8月下旬に1ドル=100円近辺だった円相場は先週、一時118円台まで下げた。「2月ごろの水準なので、別に驚くような水準とは思わない」という黒田東彦日銀総裁の発言が円安を一押しした。一時120円台をつけた2月初めはマイナス金利の導入決定の直後。苦労を重ねた黒田氏には単なる原点復帰に映るのだろう。
16年度前半の円高による収益悪化の懸念で企業心理は弱気に傾いた。最近の円安で円換算の海外収益が膨らみ、特にグローバル市場に展開する企業の経営者にとっては追い風になる。「トランプ相場」の持続力は不確かだが、いまの水準で年度末を迎えた場合、業績に相当な円安効果が乗るはずだ。
だが、急な円安が消費者の心理を改善させるかどうかは別の話だ。ガソリン店頭価格が約1年ぶりの水準に上昇し、大手航空会社は国際線で燃油代の付加運賃の復活を決めた。高額品や食料などの輸入価格にも今後、影響が及ぶ。

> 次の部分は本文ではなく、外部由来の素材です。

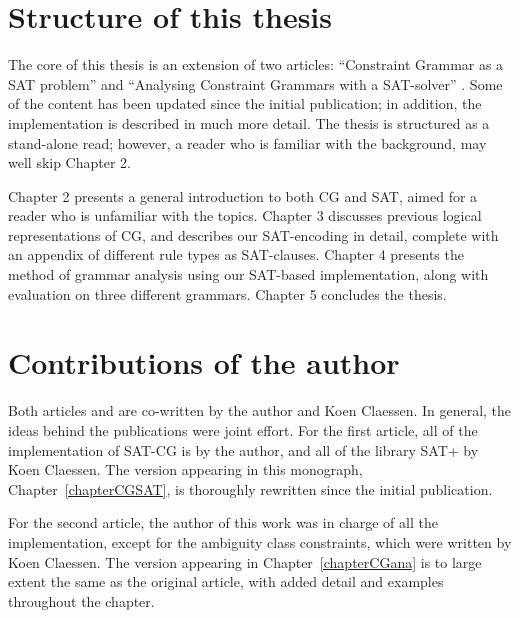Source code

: \section{Structure of this thesis}

The core of this thesis is an extension of two articles: ``Constraint Grammar as a SAT problem'' \cite{listenmaa_claessen2015} and ``Analysing Constraint Grammars with a SAT-solver'' \cite{listenmaa_claessen2016}. Some of the content has been updated since the initial publication; in addition, the implementation is described in much more detail. The thesis is structured as a stand-alone read; however, a reader who is familiar with the background, may well skip Chapter 2.

Chapter 2 presents a general introduction to both CG and SAT, aimed for a reader who is unfamiliar with the topics.
Chapter 3 discusses previous logical representations of CG, and describes our SAT-encoding in detail, complete with an appendix of different rule types as SAT-clauses.
Chapter 4 presents the method of grammar analysis using our SAT-based implementation, along with evaluation on three different grammars.
Chapter 5 concludes the thesis.


\section{Contributions of the author}

Both articles \cite{listenmaa_claessen2015} and \cite{listenmaa_claessen2016}
are co-written by the author and Koen Claessen. In general, the ideas behind the publications were joint effort.
For the first article, all of the implementation of SAT-CG is by the author,
and all of the library SAT+ by Koen Claessen.
The version appearing in this monograph, Chapter~\ref{chapterCGSAT}, is thoroughly rewritten since the initial publication.

For the second article, the author of this work was in charge of all the implementation, except for the ambiguity class constraints, which were written by Koen Claessen. 
The version appearing in Chapter~\ref{chapterCGana} is to large extent the same as the original article, with added detail and examples throughout the chapter.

物価低迷からの脱出に円安は支えとなるが、賃上げや所得の増加が伴わなければ家計には実質的な負担増となる。以前の円安局面で14年末に1ドル=120円に近づいた頃から「家計が円安に強く反発しはじめた」とBNPパリバ証券の河野龍太郎氏は指摘する。
企業業績や株式市場にとっての「良い円安」と、家計の感覚で居心地の良い円安の間には、意外な開きが生じた可能性が高い。
「日本経済にとって、実は110円前後が適正な水準かもしれない」。大手銀行首脳はそんな見方をする。円安傾向が企業心理の改善や税収の増加をもたらしたのがアベノミクス初期の日本浮上の原動力だった。「トランプ円安」が好循環の再来を招くのかどうか。ここは冷静に見た方がいい。